### Recorded information
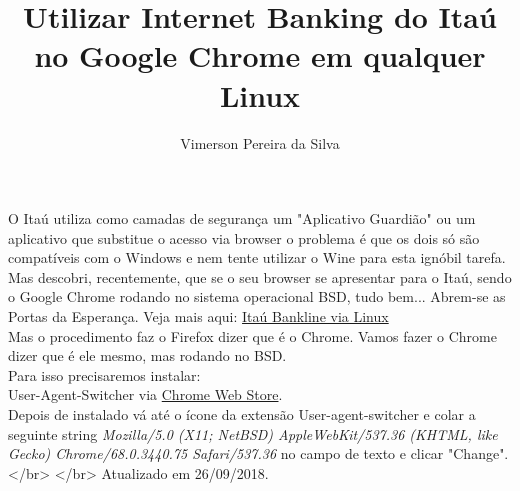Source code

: \documentclass[10pt,a4paper]{article}
\title{Utilizar Internet Banking do Itaú no Google Chrome em qualquer Linux}
\author{Vimerson Pereira da Silva}
\begin{document}
\maketitle
O Itaú utiliza como camadas de segurança um "Aplicativo Guardião" ou um aplicativo que substitue o acesso via browser o problema é que os dois só são compatíveis com o Windows e nem tente utilizar o Wine para esta ignóbil tarefa.\\

Mas descobri, recentemente, que se o seu browser se apresentar para o Itaú, sendo o Google Chrome rodando no sistema operacional BSD, tudo bem... Abrem-se as Portas da Esperança. Veja mais aqui: \href{https://www.vivaolinux.com.br/dica/Acessar-site-do-Itau-Banco-de-qualquer-Linux-2016}{Itaú Bankline via Linux}\\

Mas o procedimento faz o Firefox dizer que é o Chrome. Vamos fazer o Chrome dizer que é ele mesmo, mas rodando no BSD.\\
Para isso precisaremos instalar:\\
User-Agent-Switcher via 
\href{https://chrome.google.com/webstore/detail/user-agent-switcher/lkmofgnohbedopheiphabfhfjgkhfcgf?utm_source=chrome-app-launcher-info-dialog}{Chrome Web Store}.\\

Depois de instalado vá até o ícone da extensão User-agent-switcher e colar a seguinte string \textit{Mozilla/5.0 (X11; NetBSD) AppleWebKit/537.36 (KHTML, like Gecko) Chrome/68.0.3440.75 Safari/537.36} no campo de texto e clicar "Change".</br>
</br>
Atualizado em 26/09/2018.
\end{document}
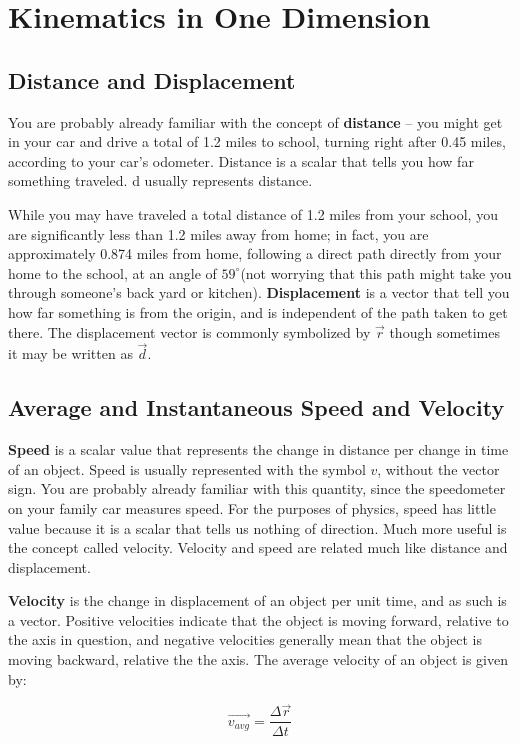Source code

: \chapter{Kinematics in One Dimension}
\section{Distance and Displacement}
You are probably already familiar with the concept of \textbf{distance} – you might get in your car and drive a total of 1.2 miles to school, turning right after 0.45 miles, according to your car's odometer.  Distance is a scalar that tells you how far something traveled.  d usually represents distance.

While you may have traveled a total distance of 1.2 miles from your school, you are significantly less than 1.2 miles away from home; in fact, you are approximately 0.874 miles from home, following a direct path directly from your home to the school, at an angle of $59^\circ $(not worrying that this path might take you through someone's back yard or kitchen).  \textbf{Displacement} is a vector that tell you how far something is from the origin, and is independent of the path taken to get there.  The displacement vector is commonly symbolized by $\vec{r}$ though sometimes it may be written as $\vec{d}$. 

\section{Average and Instantaneous Speed and Velocity}

\textbf{Speed} is a scalar value that represents the change in distance per change in time of an object.  Speed is usually represented with the symbol $v$, without the vector sign.  You are probably already familiar with this quantity, since the speedometer on your family car measures speed.  For the purposes of physics, speed has little value because it is a scalar that tells us nothing of direction.  Much more useful is the concept called velocity.  Velocity and speed are related much like distance and displacement.  

\textbf{Velocity} is the change in displacement of an object per unit time, and as such is a vector.  Positive velocities indicate that the object is moving forward, relative to the axis in question, and negative velocities generally mean that the object is moving backward, relative the the axis.  The average velocity of an object is given by:
\begin{center}
	\begin{equation}
	\overrightarrow{v_{avg}} = \frac{\Delta\vec{r}}{\Delta t}
	\end{equation}
\end{center}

### What is needed
Repeat every line above exactly, minus the pictures.

### Written reply
Source code

: \documentclass[10pt,a4paper]{article}
\title{Utilizar Internet Banking do Itaú no Google Chrome em qualquer Linux}
\author{Vimerson Pereira da Silva}
\begin{document}
\maketitle
O Itaú utiliza como camadas de segurança um "Aplicativo Guardião" ou um aplicativo que substitue o acesso via browser o problema é que os dois só são compatíveis com o Windows e nem tente utilizar o Wine para esta ignóbil tarefa.\\

Mas descobri, recentemente, que se o seu browser se apresentar para o Itaú, sendo o Google Chrome rodando no sistema operacional BSD, tudo bem... Abrem-se as Portas da Esperança. Veja mais aqui: \href{https://www.vivaolinux.com.br/dica/Acessar-site-do-Itau-Banco-de-qualquer-Linux-2016}{Itaú Bankline via Linux}\\

Mas o procedimento faz o Firefox dizer que é o Chrome. Vamos fazer o Chrome dizer que é ele mesmo, mas rodando no BSD.\\
Para isso precisaremos instalar:\\
User-Agent-Switcher via 
\href{https://chrome.google.com/webstore/detail/user-agent-switcher/lkmofgnohbedopheiphabfhfjgkhfcgf?utm_source=chrome-app-launcher-info-dialog}{Chrome Web Store}.\\

Depois de instalado vá até o ícone da extensão User-agent-switcher e colar a seguinte string \textit{Mozilla/5.0 (X11; NetBSD) AppleWebKit/537.36 (KHTML, like Gecko) Chrome/68.0.3440.75 Safari/537.36} no campo de texto e clicar "Change".</br>
</br>
Atualizado em 26/09/2018.
\end{document}
Source code

: \chapter{Kinematics in One Dimension}
\section{Distance and Displacement}
You are probably already familiar with the concept of \textbf{distance} – you might get in your car and drive a total of 1.2 miles to school, turning right after 0.45 miles, according to your car's odometer.  Distance is a scalar that tells you how far something traveled.  d usually represents distance.

While you may have traveled a total distance of 1.2 miles from your school, you are significantly less than 1.2 miles away from home; in fact, you are approximately 0.874 miles from home, following a direct path directly from your home to the school, at an angle of $59^\circ $(not worrying that this path might take you through someone's back yard or kitchen).  \textbf{Displacement} is a vector that tell you how far something is from the origin, and is independent of the path taken to get there.  The displacement vector is commonly symbolized by $\vec{r}$ though sometimes it may be written as $\vec{d}$. 

\section{Average and Instantaneous Speed and Velocity}

\textbf{Speed} is a scalar value that represents the change in distance per change in time of an object.  Speed is usually represented with the symbol $v$, without the vector sign.  You are probably already familiar with this quantity, since the speedometer on your family car measures speed.  For the purposes of physics, speed has little value because it is a scalar that tells us nothing of direction.  Much more useful is the concept called velocity.  Velocity and speed are related much like distance and displacement.  

\textbf{Velocity} is the change in displacement of an object per unit time, and as such is a vector.  Positive velocities indicate that the object is moving forward, relative to the axis in question, and negative velocities generally mean that the object is moving backward, relative the the axis.  The average velocity of an object is given by:
\begin{center}
	\begin{equation}
	\overrightarrow{v_{avg}} = \frac{\Delta\vec{r}}{\Delta t}
	\end{equation}
\end{center}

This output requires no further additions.